Clinical History: 16 year-old male s/p soccer injury with an ACL tear.
Web Clinic Challenge: Fat-suppressed proton density sagittal images (1a,1b) are provided. Note the meniscofemoral ligament of Wrisberg (arrow) coursing behind the PCL on image (1a). The edematous and lax ACL is readily apparent. In this case, the ACL tear resulted from a tibial attachment avulsion fracture (arrowhead). In (1b), note the posterior horn of the lateral meniscus near the Wrisberg attachment (arrow). Is a meniscal tear present?
Yes, but it’s ok if you said no (explanation to follow).

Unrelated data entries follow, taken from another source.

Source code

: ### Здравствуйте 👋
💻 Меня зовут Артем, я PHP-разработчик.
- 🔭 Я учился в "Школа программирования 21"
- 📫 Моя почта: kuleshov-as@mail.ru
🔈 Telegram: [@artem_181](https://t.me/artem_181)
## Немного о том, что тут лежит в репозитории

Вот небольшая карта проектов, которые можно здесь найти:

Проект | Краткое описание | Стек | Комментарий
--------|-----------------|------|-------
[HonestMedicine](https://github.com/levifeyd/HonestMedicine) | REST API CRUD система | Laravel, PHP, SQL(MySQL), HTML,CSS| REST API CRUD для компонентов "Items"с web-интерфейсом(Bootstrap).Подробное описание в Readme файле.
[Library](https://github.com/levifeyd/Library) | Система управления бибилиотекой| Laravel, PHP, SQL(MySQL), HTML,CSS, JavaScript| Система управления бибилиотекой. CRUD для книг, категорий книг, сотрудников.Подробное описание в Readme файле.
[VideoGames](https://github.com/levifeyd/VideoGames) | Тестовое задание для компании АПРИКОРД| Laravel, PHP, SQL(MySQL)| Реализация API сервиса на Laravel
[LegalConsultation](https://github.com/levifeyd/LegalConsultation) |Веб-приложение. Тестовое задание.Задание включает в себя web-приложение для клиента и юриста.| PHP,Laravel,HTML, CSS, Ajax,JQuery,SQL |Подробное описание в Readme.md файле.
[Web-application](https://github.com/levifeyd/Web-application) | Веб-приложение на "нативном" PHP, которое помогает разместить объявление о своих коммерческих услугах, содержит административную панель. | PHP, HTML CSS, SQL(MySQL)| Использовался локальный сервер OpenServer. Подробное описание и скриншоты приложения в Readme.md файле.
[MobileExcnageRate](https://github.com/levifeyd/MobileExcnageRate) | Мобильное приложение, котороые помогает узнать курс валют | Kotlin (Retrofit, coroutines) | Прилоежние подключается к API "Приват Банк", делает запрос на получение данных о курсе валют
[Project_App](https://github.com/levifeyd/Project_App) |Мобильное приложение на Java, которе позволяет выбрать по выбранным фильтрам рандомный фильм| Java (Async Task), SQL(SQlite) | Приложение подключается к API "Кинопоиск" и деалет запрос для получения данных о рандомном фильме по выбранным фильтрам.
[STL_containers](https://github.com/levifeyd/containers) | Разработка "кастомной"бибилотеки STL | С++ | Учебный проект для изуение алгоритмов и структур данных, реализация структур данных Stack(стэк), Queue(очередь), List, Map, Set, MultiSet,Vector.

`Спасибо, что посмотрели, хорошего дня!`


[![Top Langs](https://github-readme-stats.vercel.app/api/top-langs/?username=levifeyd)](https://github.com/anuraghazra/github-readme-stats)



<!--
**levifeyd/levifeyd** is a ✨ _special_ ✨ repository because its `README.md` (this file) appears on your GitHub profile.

The Ligament of Wrisberg is the more common of the meniscofemoral ligaments1, and courses posterior to the PCL (2a) as it descends to the posterior horn of the lateral meniscus. Less commonly, a Ligament of Humphrey is present, in which case the ligament runs anterior to the PCL.
If you answered “no tear”, it’s likely because you are aware of the well-known Ligament of Wrisberg pseudo-tear2, caused by the vertical/oblique signal intensity region (3a) that occurs normally at the junction of the Ligament of Wrisberg with the posterior horn of the lateral meniscus.
In the current example, the single sagittal image of the lateral meniscus looks very similar to a Wrisberg pseudo-tear. Therefore, if you said that no tear was present, you could not be blamed for the missed diagnosis. However, here is what was seen on the adjacent sagittal slices: (4a, 4b).
This case demonstrates a particular lateral meniscal tear pattern that we have seen frequently in association with ACL tears. A longitudinal tear is noted within the posterior horn of the lateral meniscus, extending laterally from the Wrisberg ligament attachment to the posterior horn. We believe that this particular tear type occurs as a result of traction from the Ligament of Wrisberg upon the posterior horn of the lateral meniscus in cases of ACL disruption. In fact, we have not seen this particular meniscal tear pattern in the absence of an ACL tear.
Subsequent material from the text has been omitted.